For some congregations — in the United States and elsewhere in the world — 2,000 congregants would barely be enough to fill one section of seats. There are churches that bring in thousands to tens of thousands of believers every Sunday, and one congregation has a reported membership approaching one million congregants.

Some churches in the U.S. have 20,000 or more members

Considering that Evangelical Christianity plays a large role in the lives of 25.4% of Americans (per Pew Research Center), it would stand to reason that the United States would be home to some megachurches with impressive attendance figures. And as it turns out, that's true.

It bears noting, however, that attendance and membership are different things. Further, estimating attendance is largely a matter of self-reporting mixed with educated guesswork. Still, all things considered, the U.S. has its share of huge churches.

In 2018, CBS News compiled a list of the 30 largest megachurches in the U.S. at the time, and at the bottom of the list is World Changers Church International in College Park, Georgia. With an estimated weekly attendance of 15,000, it's larger than several Georgia cities, per Georgia Demographics. Clocking in at nearly three times that size is the largest megachurch in the U.S. — Joel Osteen's Lakewood Church in Houston, with an estimated weekly attendance of 43,000.

USA's megachurches are small potatoes compared to some world megachurches

Perhaps surprisingly, the U.S. does not corner the market on megachurches. In fact, there are megachurches elsewhere in the world where weekly attendance dwarfs Osteen's Houston church several times over.

In India, where Christians make up 2.3% of the population, is a church with a weekly attendance roughly on par with the population of Des Moines, Iowa, per Census India. According to Leadership Network, Calvary Temple (pictured above) in Hyderabad has a congregation of 225,000. Over in Africa, in Lagos, Nigeria, is the Living Faith Church, with 275,000 in attendance each week.
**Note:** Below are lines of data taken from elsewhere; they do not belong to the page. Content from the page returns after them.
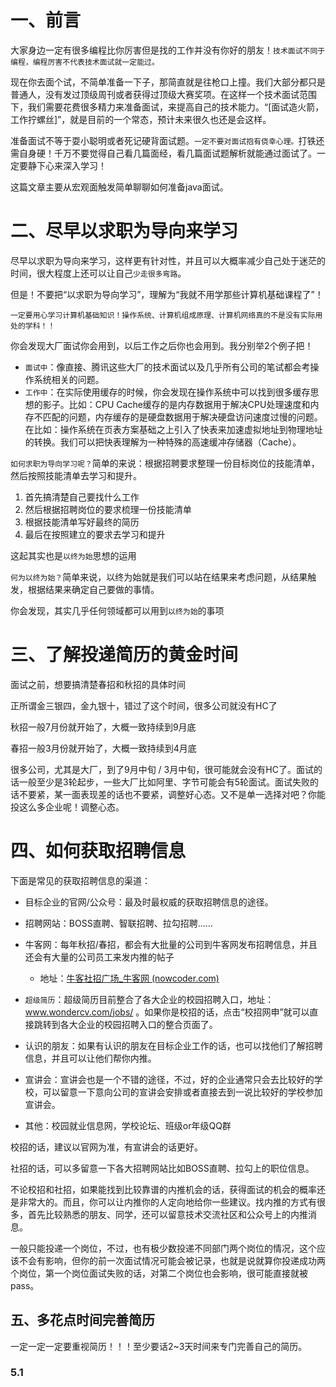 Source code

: 
# 一、前言

大家身边一定有很多编程比你厉害但是找的工作并没有你好的朋友！`技术面试不同于编程，编程厉害不代表技术面试就一定能过。`

现在你去面个试，不简单准备一下子，那简直就是往枪口上撞。我们大部分都只是普通人，没有发过顶级周刊或者获得过顶级大赛奖项。在这样一个技术面试范围下，我们需要花费很多精力来准备面试，来提高自己的技术能力。“[面试造火箭，工作拧螺丝]”，就是目前的一个常态，预计未来很久也还是会这样。

准备面试不等于耍小聪明或者死记硬背面试题。`一定不要对面试抱有侥幸心理。`打铁还需自身硬！千万不要觉得自己看几篇面经，看几篇面试题解析就能通过面试了。一定要静下心来深入学习！

这篇文章主要从宏观面触发简单聊聊如何准备java面试。

# 二、尽早以求职为导向来学习

尽早以求职为导向来学习，这样更有针对性，并且可以大概率减少自己处于迷茫的时间，很大程度上还可以让自己`少走很多弯路`。

但是！不要把“以求职为导向学习”，理解为“我就不用学那些计算机基础课程了”！

`一定要用心学习计算机基础知识！操作系统、计算机组成原理、计算机网络真的不是没有实际用处的学科！！`

你会发现大厂面试你会用到，以后工作之后你也会用到。我分别举2个例子把！

- `面试中`：像直接、腾讯这些大厂的技术面试以及几乎所有公司的笔试都会考操作系统相关的问题。
- `工作中`：在实际使用缓存的时候，你会发现在操作系统中可以找到很多缓存思想的影子。比如：CPU Cache缓存的是内存数据用于解决CPU处理速度和内存不匹配的问题，内存缓存的是硬盘数据用于解决硬盘访问速度过慢的问题。在比如：操作系统在页表方案基础之上引入了快表来加速虚拟地址到物理地址的转换。我们可以把快表理解为一种特殊的高速缓冲存储器（Cache）。

`如何求职为导向学习呢？`简单的来说：根据招聘要求整理一份目标岗位的技能清单，然后按照技能清单去学习和提升。

1. 首先搞清楚自己要找什么工作
2. 然后根据招聘岗位的要求梳理一份技能清单
3. 根据技能清单写好最终的简历
4. 最后在按照建立的要求去学习和提升

这起其实也是`以终为始`思想的运用

`何为以终为始？`简单来说，以终为始就是我们可以站在结果来考虑问题，从结果触发，根据结果来确定自己要做的事情。

你会发现，其实几乎任何领域都可以用到`以终为始`的事项

# 三、了解投递简历的黄金时间

面试之前，想要搞清楚春招和秋招的具体时间

正所谓金三银四，金九银十，错过了这个时间，很多公司就没有HC了

秋招一般7月份就开始了，大概一致持续到9月底

春招一般3月份就开始了，大概一致持续到4月底

很多公司，尤其是大厂，到了9月中旬 / 3月中旬，很可能就会没有HC了。面试的话一般至少是3轮起步，一些大厂比如阿里、字节可能会有5轮面试。面试失败的话不要紧，某一面表现差的话也不要紧，调整好心态。又不是单一选择对吧？你能投这么多企业呢！调整心态。

# 四、如何获取招聘信息

下面是常见的获取招聘信息的渠道：

- 目标企业的官网/公众号：最及时最权威的获取招聘信息的途径。

- 招聘网站：BOSS直聘、智联招聘、拉勾招聘......

- 牛客网：每年秋招/春招，都会有大批量的公司到牛客网发布招聘信息，并且还会有大量的公司员工来发内推的帖子
	- 地址：[牛客社招广场_牛客网 (nowcoder.com)](https://www.nowcoder.com/jobs/fulltime/center)

- `超级简历`：超级简历目前整合了各大企业的校园招聘入口，地址：www.wondercv.com/jobs/ 。如果你是校招的话，点击“校招网申”就可以直接跳转到各大企业的校园招聘入口的整合页面了。

- 认识的朋友：如果有认识的朋友在目标企业工作的话，也可以找他们了解招聘信息，并且可以让他们帮你内推。

- 宣讲会：宣讲会也是一个不错的途径，不过，好的企业通常只会去比较好的学校，可以留意一下意向公司的宣讲会安排或者直接去到一说比较好的学校参加宣讲会。

- 其他：校园就业信息网，学校论坛、班级or年级QQ群

校招的话，建议以官网为准，有宣讲会的话更好。

社招的话，可以多留意一下各大招聘网站比如BOSS直聘、拉勾上的职位信息。

不论校招和社招，如果能找到比较靠谱的内推机会的话，获得面试的机会的概率还是非常大的。而且，你可以让内推你的人定向地给你一些建议。找内推的方式有很多，首先比较熟悉的朋友、同学，还可以留意技术交流社区和公众号上的内推消息。

一般只能投递一个岗位，不过，也有极少数投递不同部门两个岗位的情况，这个应该不会有影响，但你的前一次面试情况可能会被记录，也就是说就算你投递成功两个岗位，第一个岗位面试失败的话，对第二个岗位也会影响，很可能直接就被pass。

## 五、多花点时间完善简历

一定一定一定要重视简历！！！至少要话2~3天时间来专门完善自己的简历。

### 5.1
But the biggest single congregation in the world is almost certainly in South Korea, where only 29% of the population is Christian (per Pew Research Center). According to Public Radio International, an estimated 800,000 people worship at Yoido Full Gospel Church on a weekly basis. The website notes that not all 800,000 attended in the same building at the same time, with about 200,000 in attendance at the church's main building each week.